Supreme Court Case involving: patents, licensing, malpractice
Background: Vernon Minton developed a computer program intended to make securities trading easier, known as TEXCEN, and then leased the system to a securities brokerage in 1995. In 2000, he obtained a patent for his invention and then, represented by Jerry Gunn, he filed a patent-infringement lawsuit against NASDAQ and others.
NASDAQ moved for and was granted summary judgment. The “on sale” bar in patent law (35 U.S.C. Section 102(b)) states that an inventor is barred from obtaining a patent if there is a sale of the invention more than one year before the date of the patent application. Minton tried to argue that his lease fell within the “experimental use” exception to the on-sale bar. However, the court waived the argument holding that he had failed to raise the experimental-use exception earlier.
Minton sued his attorney, Jerry Gunn, for malpractice in Texas state court. He alleged that his loss of the patent-infringement lawsuit and the invalidation of his patent were Gunn’s fault as he’d failed to timely raise the experimental-use argument. Gunn moved for and was granted summary judgment by the Texas state court. He was able to demonstrate that the lease of the system was not for an experimental use and so the experimental-use argument would have failed even if timely raised.
Minton appealed the summary judgment with a new argument, the state court didn’t have jurisdiction over his case because the malpractice suit involved federal patent law and thus needed to be tried in federal court. A divided Texas Supreme Court agreed with Minton.

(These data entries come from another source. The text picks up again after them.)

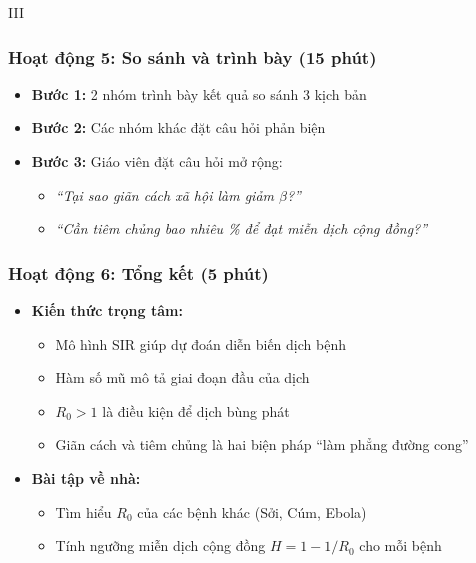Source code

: \documentclass[12pt,a4paper]{article}
\begin{document}
\begin{competitionsection}{III}
\subsubsection*{Hoạt động 5: So sánh và trình bày (15 phút)}
\begin{itemize}[leftmargin=*,noitemsep]
\item \textbf{Bước 1:} 2 nhóm trình bày kết quả so sánh 3 kịch bản
\item \textbf{Bước 2:} Các nhóm khác đặt câu hỏi phản biện
\item \textbf{Bước 3:} Giáo viên đặt câu hỏi mở rộng:
    \begin{itemize}
    \item \textit{``Tại sao giãn cách xã hội làm giảm $\beta$?''}
    \item \textit{``Cần tiêm chủng bao nhiêu \% để đạt miễn dịch cộng đồng?''}
    \end{itemize}
\end{itemize}

\subsubsection*{Hoạt động 6: Tổng kết (5 phút)}
\begin{itemize}[leftmargin=*,noitemsep]
\item \textbf{Kiến thức trọng tâm:}
    \begin{itemize}
    \item Mô hình SIR giúp dự đoán diễn biến dịch bệnh
    \item Hàm số mũ mô tả giai đoạn đầu của dịch
    \item $R_0 > 1$ là điều kiện để dịch bùng phát
    \item Giãn cách và tiêm chủng là hai biện pháp ``làm phẳng đường cong''
    \end{itemize}
\item \textbf{Bài tập về nhà:}
    \begin{itemize}
    \item Tìm hiểu $R_0$ của các bệnh khác (Sởi, Cúm, Ebola)
    \item Tính ngưỡng miễn dịch cộng đồng $H = 1 - 1/R_0$ cho mỗi bệnh
    \end{itemize}
\end{itemize}
\end{competitionsection}
\newpage
\end{document}
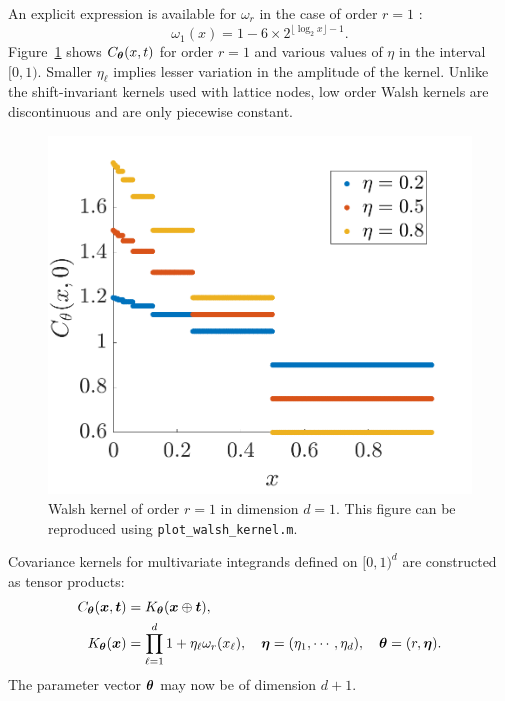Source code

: \documentclass[graybox,footinfo]{svmult}
\newcommand{\JRNote}[1]{{\textcolor{green}{JR: #1}}}
\begin{document}
An explicit expression is available for $\omega_{r}$ in the case of order $r=1$ \cite{Nuyens2013}:
\begin{equation}
\label{FJ:eqn:omega1}
\omega_1(x) 
= 1  - 6 \times 2^{\lfloor \log_2 x \rfloor -1 }.
\end{equation}
Figure~\ref{FJ:fig:walshkernel-dim1} shows $C_{\boldsymbol{\theta}} (x,t)$ for order $r=1$ and various values of $\eta$ in the interval $[0,1)$. Smaller $\eta_\ell$ implies lesser variation in the amplitude of the kernel.  Unlike the shift-invariant kernels used with lattice nodes, low order Walsh kernels are discontinuous and are only piecewise constant. 

\begin{figure}
	\centering
	\includegraphics[width=0.9\linewidth]{"figures/walsh_kernel dim_1"}
	\caption[Walsh kernel]{Walsh kernel of order $r=1$ in dimension $d=1$. This figure can be reproduced using \texttt{plot\_walsh\_kernel.m}. %
	}
	\label{FJ:fig:walshkernel-dim1}
\end{figure}

Covariance kernels for multivariate integrands defined on $[0,1)^d$ are constructed as tensor products:
\begin{align}
\label{FJ:eqn:digital_shift_in_kernel}
C_{\bstheta}(\bsx, \bst) &= K_{\bstheta} (\bsx \oplus \bst), \\
\label{FJ:eqn:walsh_kernel}
K_{\bstheta} (\bsx) & =  
\prod_{\ell=1}^d  1 + \eta_\ell \omega_{r} (x_\ell), \quad \bseta = (\eta_1, \cdots, \eta_d), \quad \bstheta = (r, \bseta).
\end{align}
The parameter vector ${\boldsymbol{\theta}}$ may now be of dimension $d+1$.
\end{document}
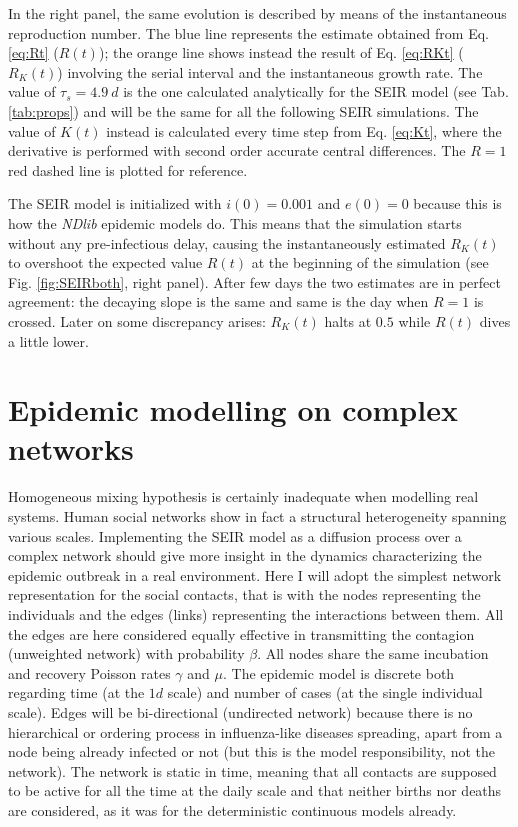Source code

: \documentclass[DIV=12, BCOR=0pt]{scrartcl}  %
\begin{document}
	In the right panel, the same evolution is described by means of the instantaneous reproduction number. The blue line represents the estimate obtained from Eq. \ref{eq:Rt} ($R(t)$); the orange line shows instead the result of Eq. \ref{eq:RKt} ($R_K(t)$) involving the serial interval and the instantaneous growth rate.  The value of $\tau_s = 4.9 \ d$ is the one calculated analytically for the SEIR model (see Tab. \ref{tab:props}) and will be the same for all the following SEIR simulations.
	The value of $K(t)$ instead is calculated every time step from Eq. \ref{eq:Kt}, where the derivative is performed with second order accurate central differences. The $R = 1$ red dashed line is plotted for reference.

	The SEIR model is initialized with $i(0) = 0.001$ and $e(0) = 0$ because this is how the \textit{NDlib} epidemic models do. This means that the simulation starts without any pre-infectious delay, causing the instantaneously estimated $R_K(t)$ to overshoot the expected value $R(t)$ at the beginning of the simulation (see Fig. \ref{fig:SEIRboth}, right panel). After few days the two estimates are in perfect agreement: the decaying slope is the same and same is the day when $R = 1$ is crossed. Later on some discrepancy arises: $R_K(t)$ halts at $0.5$ while $R(t)$ dives a little lower.
 
  

  
  \section{Epidemic modelling on complex networks}
  \label{sec:network}
  Homogeneous mixing hypothesis is certainly inadequate when modelling real systems. Human social networks show in fact a structural heterogeneity spanning various scales. Implementing the SEIR model as a diffusion process over a complex network should give more insight in the dynamics characterizing the epidemic outbreak in a real environment. Here I will adopt the simplest network representation for the social contacts, that is with the nodes representing the individuals and the edges (links) representing the interactions between them. All the edges are here considered equally effective in transmitting the contagion (unweighted network) with probability $\beta$. All nodes share the same incubation and recovery Poisson rates $\gamma$ and $\mu$. 
  The epidemic model is discrete both regarding time (at the $1 d$ scale) and number of cases (at the single individual scale). Edges will be bi-directional (undirected network) because there is no hierarchical or ordering process in influenza-like diseases spreading, apart from a node being already infected or not (but this is the model responsibility, not the network). The network is static in time, meaning that all contacts are supposed to be active for all the time at the daily scale and that neither births nor deaths are considered, as it was for the deterministic continuous models already. 
  
\end{document}
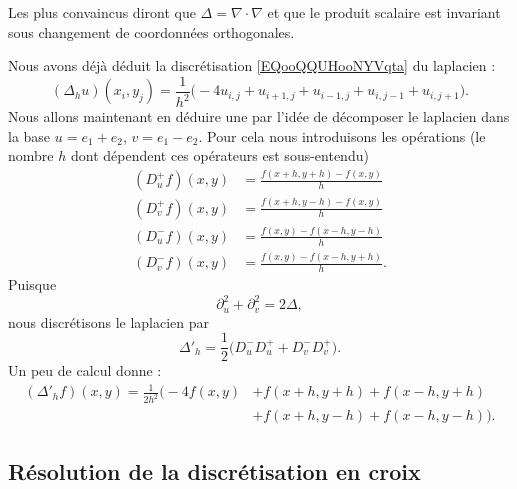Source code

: Les plus convaincus diront que \( \Delta=\nabla\cdot\nabla\) et que le produit scalaire est invariant sous changement de coordonnées orthogonales.

Nous avons déjà déduit la discrétisation \eqref{EQooQQUHooNYVqta} du laplacien :
\begin{equation}
	(\Delta_hu)(x_i,y_j)=\frac{1}{ h^2 }\big( -4u_{i,j}+u_{i+1,j}+u_{i-1,j}+u_{i,j-1}+u_{i,j+1} \big).
\end{equation}
Nous allons maintenant en déduire une par l'idée de décomposer le laplacien dans la base \( u=e_1+e_2\), \( v=e_1-e_2\). Pour cela nous introduisons les opérations (le nombre \( h\) dont dépendent ces opérateurs est sous-entendu)
\begin{subequations}
	\begin{align}
		(D^+_uf)(x,y) & =\frac{ f(x+h,y+h)-f(x,y) }{ h }  \\
		(D^+_vf)(x,y) & =\frac{ f(x+h,y-h)-f(x,y) }{ h }  \\
		(D^-_uf)(x,y) & =\frac{ f(x,y)-f(x-h,y-h) }{ h }  \\
		(D^-_vf)(x,y) & =\frac{ f(x,y)-f(x-h,y+h) }{ h }.
	\end{align}
\end{subequations}
Puisque
\begin{equation}
	\partial_u^2+\partial_v^2=2\Delta,
\end{equation}
nous discrétisons le laplacien par
\begin{equation}
	\Delta'_h=\frac{ 1 }{2}\big( D_u^-D_u^++D_v^-D_v^+ \big).
\end{equation}
Un peu de calcul donne :
\begin{subequations}   \label{EQooLHBDooSBFkho}
	\begin{align}
		(\Delta'_hf)(x,y)=\frac{1}{ 2h^2 }\Big( -4f(x,y) & +f(x+h,y+h)+f(x-h,y+h)        \\
		                                                 & +f(x+h,y-h)+f(x-h,y-h) \Big).
	\end{align}
\end{subequations}

\subsection{Résolution de la discrétisation en croix}

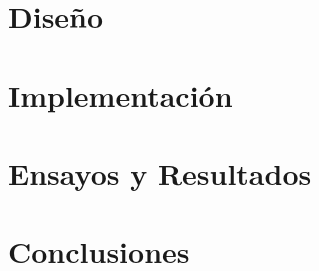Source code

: \documentclass[
11pt, %
spanish,
singlespacing, %
parskip, %
headsepline, %
]{MastersDoctoralThesis} %
\begin{document}
\chapter{Diseño}
\label{ChapterDiseno}























\chapter{Implementación}
\label{ChapterImplementacion}














\chapter{Ensayos y Resultados}
\label{ChapterEnsayosYResultados}



\chapter{Conclusiones} %
\label{ChapterConclusiones} %
\end{document}
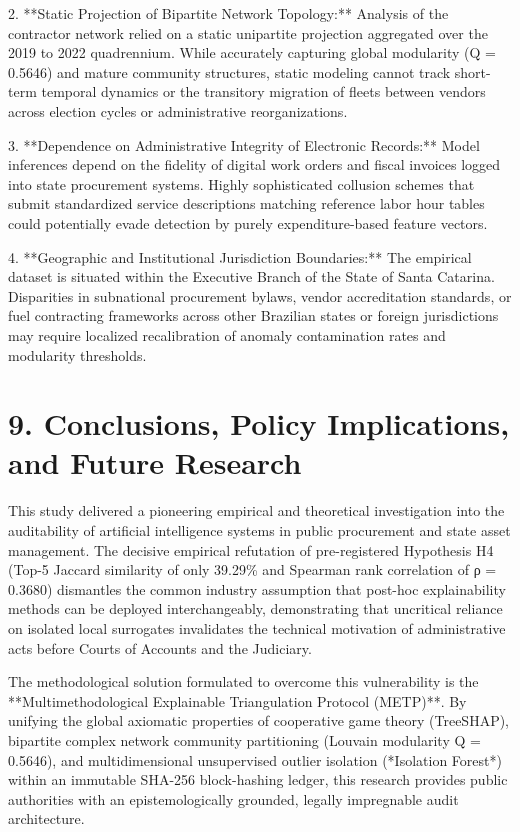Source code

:\documentclass[10pt,a4paper,journal]{article}
\begin{document}
2. **Static Projection of Bipartite Network Topology:** Analysis of the contractor network relied on a static unipartite projection aggregated over the 2019 to 2022 quadrennium. While accurately capturing global modularity (Q = 0.5646) and mature community structures, static modeling cannot track short-term temporal dynamics or the transitory migration of fleets between vendors across election cycles or administrative reorganizations.

3. **Dependence on Administrative Integrity of Electronic Records:** Model inferences depend on the fidelity of digital work orders and fiscal invoices logged into state procurement systems. Highly sophisticated collusion schemes that submit standardized service descriptions matching reference labor hour tables could potentially evade detection by purely expenditure-based feature vectors.

4. **Geographic and Institutional Jurisdiction Boundaries:** The empirical dataset is situated within the Executive Branch of the State of Santa Catarina. Disparities in subnational procurement bylaws, vendor accreditation standards, or fuel contracting frameworks across other Brazilian states or foreign jurisdictions may require localized recalibration of anomaly contamination rates and modularity thresholds.

\section{9. Conclusions, Policy Implications, and Future Research}
This study delivered a pioneering empirical and theoretical investigation into the auditability of artificial intelligence systems in public procurement and state asset management. The decisive empirical refutation of pre-registered Hypothesis H4 (Top-5 Jaccard similarity of only 39.29\% and Spearman rank correlation of ρ = 0.3680) dismantles the common industry assumption that post-hoc explainability methods can be deployed interchangeably, demonstrating that uncritical reliance on isolated local surrogates invalidates the technical motivation of administrative acts before Courts of Accounts and the Judiciary.

The methodological solution formulated to overcome this vulnerability is the **Multimethodological Explainable Triangulation Protocol (METP)**. By unifying the global axiomatic properties of cooperative game theory (TreeSHAP), bipartite complex network community partitioning (Louvain modularity Q = 0.5646), and multidimensional unsupervised outlier isolation (*Isolation Forest*) within an immutable SHA-256 block-hashing ledger, this research provides public authorities with an epistemologically grounded, legally impregnable audit architecture.
\end{document}
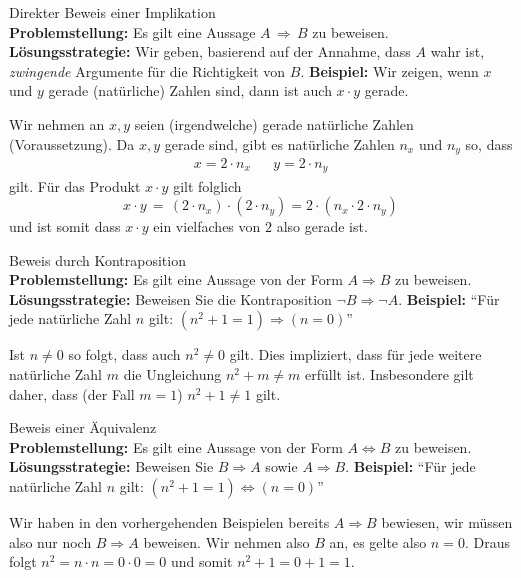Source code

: \begin{KR}{Direkter Beweis einer Implikation}\\
    \textbf{Problemstellung:} Es gilt eine Aussage $A\,\Rightarrow \, B$ zu beweisen.\\
    \textbf{Lösungsstrategie:} Wir geben, basierend auf der Annahme, dass $A$ wahr ist, \textit{zwingende} Argumente für die Richtigkeit von $B$.
    \tcblower
    \textbf{Beispiel:} Wir zeigen, wenn $x$ und $y$ gerade (natürliche) Zahlen sind, dann ist auch $x\cdot y$ gerade.

    Wir nehmen an $x,y$ seien (irgendwelche) gerade natürliche Zahlen (Voraussetzung). Da $x,y$ gerade sind, gibt es natürliche Zahlen $n_x$ und $n_y$ so, dass
    \begin{align*}
        x=2\cdot n_x&&y=2\cdot n_y
    \end{align*}
    gilt. Für das Produkt $x\cdot y$ gilt folglich
    $$
        x\cdot y \,=\, (2\cdot n_x)\cdot(2\cdot n_y)=2\cdot(n_x\cdot 2\cdot n_y)
    $$
    und ist somit dass $x\cdot y$ ein vielfaches von $2$ also gerade ist.
\end{KR}

\begin{KR}{Beweis durch Kontraposition}\\
    \textbf{Problemstellung:} Es gilt eine Aussage von der Form $A\Rightarrow B$ zu beweisen.\\
    \textbf{Lösungsstrategie:} Beweisen Sie die Kontraposition $\neg B\Rightarrow\neg A$.
    \tcblower
    \textbf{Beispiel:} ``Für jede natürliche Zahl $n$ gilt: $(n^2+1=1)\Rightarrow (n=0)$''

    Ist $n\neq 0$ so folgt, dass auch $n^2\neq 0$ gilt. Dies impliziert, dass für jede weitere natürliche Zahl $m$ die Ungleichung $n^2+m\neq m$ erfüllt ist. Insbesondere gilt daher, dass (der Fall $m=1$) $n^2+1\neq 1$ gilt.
\end{KR}

\begin{KR}{Beweis einer Äquivalenz}\\
    \textbf{Problemstellung:} Es gilt eine Aussage von der Form $A\Leftrightarrow B$ zu beweisen.\\
    \textbf{Lösungsstrategie:} Beweisen Sie $B\Rightarrow A$ sowie $A\Rightarrow B$.
    \tcblower
    \textbf{Beispiel:} ``Für jede natürliche Zahl $n$ gilt: $(n^2+1=1)\Leftrightarrow (n=0)$''

    Wir haben in den vorhergehenden Beispielen bereits $A\Rightarrow B$ bewiesen, wir müssen also nur noch $B\Rightarrow A$ beweisen. Wir nehmen also $B$ an, es gelte also $n=0$. Draus folgt $n^2=n\cdot n=0\cdot 0=0$ und somit $n^2+1=0+1=1$.
\end{KR}

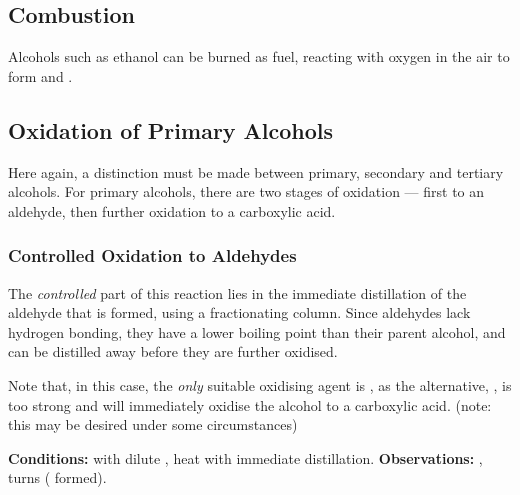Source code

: 		\pagebreak
		\subsection{Combustion}

			Alcohols such as ethanol can be burned as fuel, reacting with oxygen in the air to form  and .



		\subsection{Oxidation of Primary Alcohols}

			Here again, a distinction must be made between primary, secondary and tertiary alcohols. For primary alcohols, there
			are two stages of oxidation --- first to an aldehyde, then further oxidation to a carboxylic acid.

			\hypertarget{OxidationOfPrimaryAlcohols}{}
			\subsubsection{Controlled Oxidation to Aldehydes}

				The \textit{controlled} part of this reaction lies in the immediate distillation of the aldehyde that is formed, using
				a fractionating column. Since aldehydes lack hydrogen bonding, they have a lower boiling point than their parent alcohol,
				and can be distilled away before they are further oxidised.

				Note that, in this case, the \textit{only} suitable oxidising agent is , as the alternative, , is
				too strong and will immediately oxidise the alcohol to a carboxylic acid. (note: this may be desired under some circumstances)


				\vspace{1.5em}
				\vbox{\textbf{Conditions:}	\tabto{35mm} with dilute ,
											\tabto{35mm}heat with immediate distillation.}
				\vspace{0.75em}
				\vbox{\textbf{Observations:}\tabto{35mm} , turns 
														( formed).}

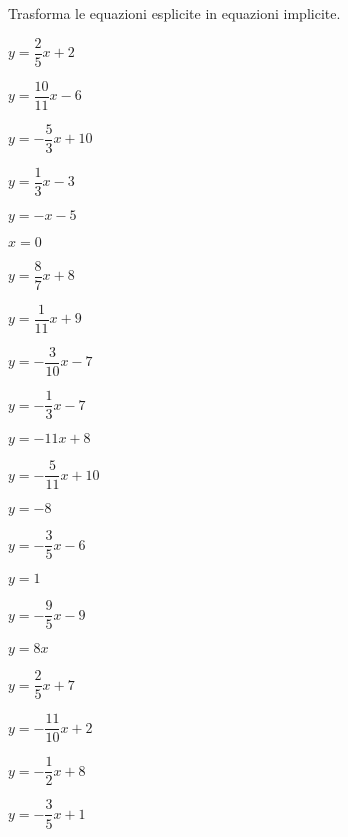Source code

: \begin{esercizio}\label{ese:}
 Trasforma le equazioni esplicite in equazioni implicite.
 \begin{multicols}{3}
 \begin{enumeratea}
  \item  $y = \dfrac{2}{5} x +2$
  \item  $y = \dfrac{10}{11} x -6$
  \item  $y = -\dfrac{5}{3} x +10$
  \item  $y = \dfrac{1}{3} x -3$
  \item  $y = - x -5$
  \item  $x = 0$
  \item  $y = \dfrac{8}{7} x +8$
  \item  $y = \dfrac{1}{11} x +9$
  \item  $y = -\dfrac{3}{10} x -7$
  \item  $y = -\dfrac{1}{3} x -7$
  \item  $y = -11 x +8$
  \item  $y = -\dfrac{5}{11} x +10$
  \item  $y = -8$
  \item  $y = -\dfrac{3}{5} x -6$
  \item  $y = 1$
  \item  $y = -\dfrac{9}{5} x -9$
  \item  $y = 8 x $
  \item  $y = \dfrac{2}{5} x +7$
  \item  $y = -\dfrac{11}{10} x +2$
  \item  $y = -\dfrac{1}{2} x +8$
  \item  $y = -\dfrac{3}{5} x +1$
 \end{enumeratea}
 \end{multicols}
\end{esercizio}

\subsubsection*{}

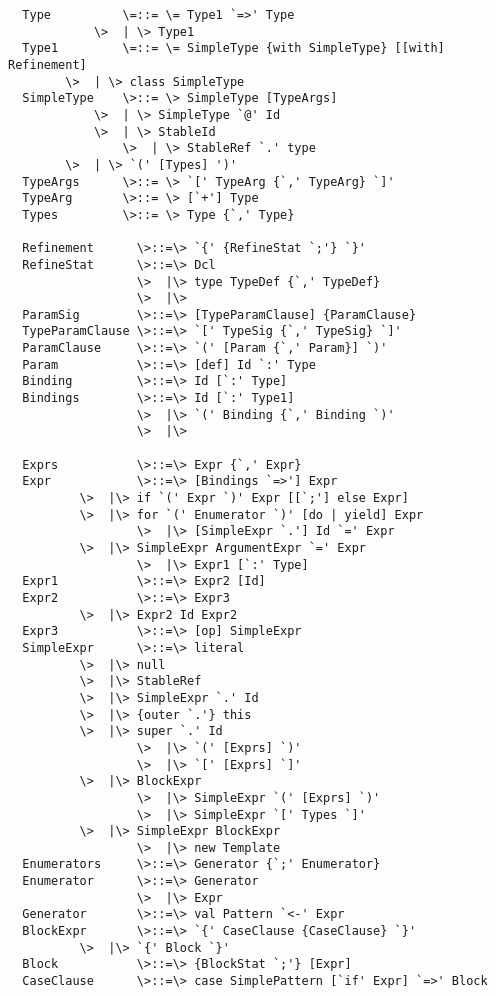 \documentclass[11pt]{report}
\begin{document}
\begin{verbatim}
  Type          \=::= \= Type1 `=>' Type
	        \>  | \> Type1
  Type1         \=::= \= SimpleType {with SimpleType} [[with] Refinement]
		\>  | \> class SimpleType
  SimpleType   	\>::= \> SimpleType [TypeArgs]
	        \>  | \> SimpleType `@' Id
	        \>  | \> StableId
                \>  | \> StableRef `.' type
		\>  | \> `(' [Types] ')'
  TypeArgs     	\>::= \> `[' TypeArg {`,' TypeArg} `]'
  TypeArg      	\>::= \> [`+'] Type
  Types         \>::= \> Type {`,' Type}

  Refinement      \>::=\> `{' {RefineStat `;'} `}'
  RefineStat      \>::=\> Dcl
                  \>  |\> type TypeDef {`,' TypeDef}
                  \>  |\>
  ParamSig        \>::=\> [TypeParamClause] {ParamClause}
  TypeParamClause \>::=\> `[' TypeSig {`,' TypeSig} `]'
  ParamClause     \>::=\> `(' [Param {`,' Param}] `)'
  Param           \>::=\> [def] Id `:' Type
  Binding         \>::=\> Id [`:' Type]
  Bindings        \>::=\> Id [`:' Type1]
                  \>  |\> `(' Binding {`,' Binding `)'
                  \>  |\>

  Exprs           \>::=\> Expr {`,' Expr}
  Expr            \>::=\> [Bindings `=>'] Expr
		  \>  |\> if `(' Expr `)' Expr [[`;'] else Expr]
		  \>  |\> for `(' Enumerator `)' [do | yield] Expr
                  \>  |\> [SimpleExpr `.'] Id `=' Expr
		  \>  |\> SimpleExpr ArgumentExpr `=' Expr
                  \>  |\> Expr1 [`:' Type]
  Expr1           \>::=\> Expr2 [Id]
  Expr2           \>::=\> Expr3
		  \>  |\> Expr2 Id Expr2
  Expr3           \>::=\> [op] SimpleExpr
  SimpleExpr      \>::=\> literal
		  \>  |\> null
		  \>  |\> StableRef
		  \>  |\> SimpleExpr `.' Id
		  \>  |\> {outer `.'} this
		  \>  |\> super `.' Id
                  \>  |\> `(' [Exprs] `)'
                  \>  |\> `[' [Exprs] `]'
		  \>  |\> BlockExpr
                  \>  |\> SimpleExpr `(' [Exprs] `)'
                  \>  |\> SimpleExpr `[' Types `]'
		  \>  |\> SimpleExpr BlockExpr
                  \>  |\> new Template
  Enumerators     \>::=\> Generator {`;' Enumerator}
  Enumerator      \>::=\> Generator
                  \>  |\> Expr
  Generator       \>::=\> val Pattern `<-' Expr
  BlockExpr       \>::=\> `{' CaseClause {CaseClause} `}'
		  \>  |\> `{' Block `}'
  Block           \>::=\> {BlockStat `;'} [Expr]
  CaseClause      \>::=\> case SimplePattern [`if' Expr] `=>' Block
\end{verbatim}
\end{document}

Opinion Summary: The court unanimously agreed to reverse the Texas Supreme Court’s ruling and held that the original summary judgment in favor of Gunn should stand. The opinion stressed that the malpractice judgment had no effect on the validity or interpretation of the actual patent thus didn’t actually affect federal patent law. Justice Roberts explained, “There is no doubt that resolution of a patent issue in the context of a state legal malpractice action can be vitally important to the particular parties in that case. But something more, demonstrating that the question is significant to the federal system as a whole, is needed. That is missing here.”
For further review.
Implications: The ruling enforces a tradition of state regulation of attorney competence even regarding matters related to patent law. States generally are the defining authority on the standards for qualifications and misconduct by attorneys.